The tote bears an uncanny resemblance to the panel and grafting saws featured by Smith. This example can easily be dated to circa 1800, and may even be earlier. This tote is a great example of what I call the ‘swept-forward’ design. The whole shape seems to lean forward slightly…just as in the ‘Key’. It is a subtle element, but one that is crucial to dating the tool.
The saw blade of this small saw is not so encouraging though. It may well be a replacement, but I’m not convinced one way or the other. The marks on the plate suggest a very primitive working of the steel. It was likely rolled, as steel plate had been for a very long time by the 18th century, but it is crude by our standards. There is a small chance it could have been forged by a blacksmith on an anvil, but these saws are very rare even by 18th century standards. The later steel nut and bolt is obviously a replacement on this saw, but this was a very common repair to saws of this time. The hardware of the late 18th century was nowhere near as robust as that used in the 20th century and often broke or wore out soon after manufacture. Regardless, the saw is the real gem. The value of it lies in the tote itself….it is another validation of the form shown in the ‘Key’.
But what of the backsaws? Interestingly, this is where things get blurry. I have not been able to find an open-handled backsaw matching either of the forms in the ‘Key’. This includes both the dovetail saw and the carcase saw. This is not surprising as small backsaws of this vintage are exceptionally rare. They are delicate tools and do not survive easily. I have found two saws of roughly the same time period, but one is a bit earlier and one a bit later.
This dovetail saw, with its completely rounded tote cheek can be dated to the later 18th century, perhaps even as early as 1770. The Smith’s dovetail saw features a pointed cheek which became en vogue around the turn of the century. And the hang is far different.
The other dovetail saw I have found can be dated to the early 1820s or so, but the hang is much more horizontal. Hang is a term used to describe the angle of the tote relative to the back. It can generally be anywhere from 0 to 45 degrees. The earliest handsaws had a near perpendicular hang (0 degrees from the back). As time passed through the 18th, 19th and into the 20th century, the hang of most saws rotated more and more horizontal until it settled at about 35 degrees on most backsaws. It is the hang of Smith’s backsaws that I was so….hung up on. That, and the extreme cant, or tapering in width, of the saw plate along its length are what makes these saws so unique in form.

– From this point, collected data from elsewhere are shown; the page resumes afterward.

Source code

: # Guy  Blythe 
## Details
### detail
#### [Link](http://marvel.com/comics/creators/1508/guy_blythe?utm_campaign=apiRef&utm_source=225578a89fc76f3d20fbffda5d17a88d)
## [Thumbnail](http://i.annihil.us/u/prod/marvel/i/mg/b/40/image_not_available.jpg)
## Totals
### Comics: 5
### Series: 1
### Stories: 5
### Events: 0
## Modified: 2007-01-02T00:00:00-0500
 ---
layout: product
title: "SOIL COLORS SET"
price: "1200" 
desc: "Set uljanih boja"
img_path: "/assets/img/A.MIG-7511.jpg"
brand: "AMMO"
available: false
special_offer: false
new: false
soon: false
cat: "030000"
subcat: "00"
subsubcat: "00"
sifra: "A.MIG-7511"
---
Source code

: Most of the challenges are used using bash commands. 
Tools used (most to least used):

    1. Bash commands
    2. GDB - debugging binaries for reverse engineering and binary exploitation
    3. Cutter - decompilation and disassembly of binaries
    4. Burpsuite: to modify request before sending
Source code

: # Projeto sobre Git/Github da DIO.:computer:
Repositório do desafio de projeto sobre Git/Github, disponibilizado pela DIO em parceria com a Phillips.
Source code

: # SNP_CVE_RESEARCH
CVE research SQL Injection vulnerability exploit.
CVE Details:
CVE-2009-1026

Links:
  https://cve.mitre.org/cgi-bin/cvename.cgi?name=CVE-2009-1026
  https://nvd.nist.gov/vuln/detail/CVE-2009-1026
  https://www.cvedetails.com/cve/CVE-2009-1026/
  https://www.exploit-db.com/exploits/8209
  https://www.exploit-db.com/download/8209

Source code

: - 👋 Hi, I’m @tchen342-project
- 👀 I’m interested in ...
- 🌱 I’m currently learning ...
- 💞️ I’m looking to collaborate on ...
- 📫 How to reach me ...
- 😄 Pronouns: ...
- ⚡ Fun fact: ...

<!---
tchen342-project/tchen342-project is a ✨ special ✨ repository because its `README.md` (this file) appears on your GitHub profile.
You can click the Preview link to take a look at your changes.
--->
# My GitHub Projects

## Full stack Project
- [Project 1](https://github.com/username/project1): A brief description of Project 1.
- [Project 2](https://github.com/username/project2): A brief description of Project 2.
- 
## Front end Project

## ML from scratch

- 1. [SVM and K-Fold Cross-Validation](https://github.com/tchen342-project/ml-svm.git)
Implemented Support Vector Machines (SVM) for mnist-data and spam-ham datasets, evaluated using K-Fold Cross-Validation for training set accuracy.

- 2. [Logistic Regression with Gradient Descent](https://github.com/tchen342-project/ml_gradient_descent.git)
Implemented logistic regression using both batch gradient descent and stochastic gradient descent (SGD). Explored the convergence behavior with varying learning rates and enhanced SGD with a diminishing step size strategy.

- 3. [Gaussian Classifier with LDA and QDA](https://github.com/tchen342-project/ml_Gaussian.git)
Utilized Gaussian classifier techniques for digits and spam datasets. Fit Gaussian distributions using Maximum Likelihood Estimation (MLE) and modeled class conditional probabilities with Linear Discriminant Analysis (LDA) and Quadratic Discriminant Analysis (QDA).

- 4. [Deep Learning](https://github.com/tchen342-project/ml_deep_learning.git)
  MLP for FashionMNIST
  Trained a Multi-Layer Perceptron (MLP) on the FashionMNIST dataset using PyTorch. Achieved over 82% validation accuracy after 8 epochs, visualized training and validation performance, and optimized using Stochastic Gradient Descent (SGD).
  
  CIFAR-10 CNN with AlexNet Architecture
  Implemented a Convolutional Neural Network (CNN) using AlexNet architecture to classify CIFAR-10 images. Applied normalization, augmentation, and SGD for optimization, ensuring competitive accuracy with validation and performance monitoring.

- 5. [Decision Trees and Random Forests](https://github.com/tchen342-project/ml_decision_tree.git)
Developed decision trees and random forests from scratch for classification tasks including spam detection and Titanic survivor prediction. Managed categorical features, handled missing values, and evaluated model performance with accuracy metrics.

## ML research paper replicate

Of the larger backsaws–the sash and tenon saw–I have had similar mixed results. I have found several 14 inch backsaws of near identical form, but not one as early as the ‘Key’. They are more mid-18th century. I’ve also fared the same with the tenon saw. I have three examples, one of which is a good match, but all date from 20 to 30 years after Smith’s work. I have found one 18 inch backsaw made by Kenyon Sykes & Co of Sheffield that can be dated to c.1815. The saw is a fabulous example of a near extinct form, but alas, it features the rounded cheek common to earlier saws, not the pointed upper cheek of Smith’s.
This 16 inch tenon saw is strikingly similar to the one in Smith’s, but the maker’s mark indicates it was sold by Thomas Tillotson of Sheffield, who was in business in the 1850s. I think we can safely assume that the form was valid and endured some decades after Smith’s work.
But what of the carcase saw? There are examples here and there of contemporary saws…Benjamin Seaton’s chest comes to mind, as well as some of the saws in the Williamsburg collection, but they are not exactly the same. I was hell bent on trying to find one of these examples (without having to re-mortgage my house, of course), but they have proven elusive and just too rare. Left without an actual example to hold and examine, or even a picture to reference, I had only one option: if I wanted a carcase saw like Smith’s, then I would have to make it myself.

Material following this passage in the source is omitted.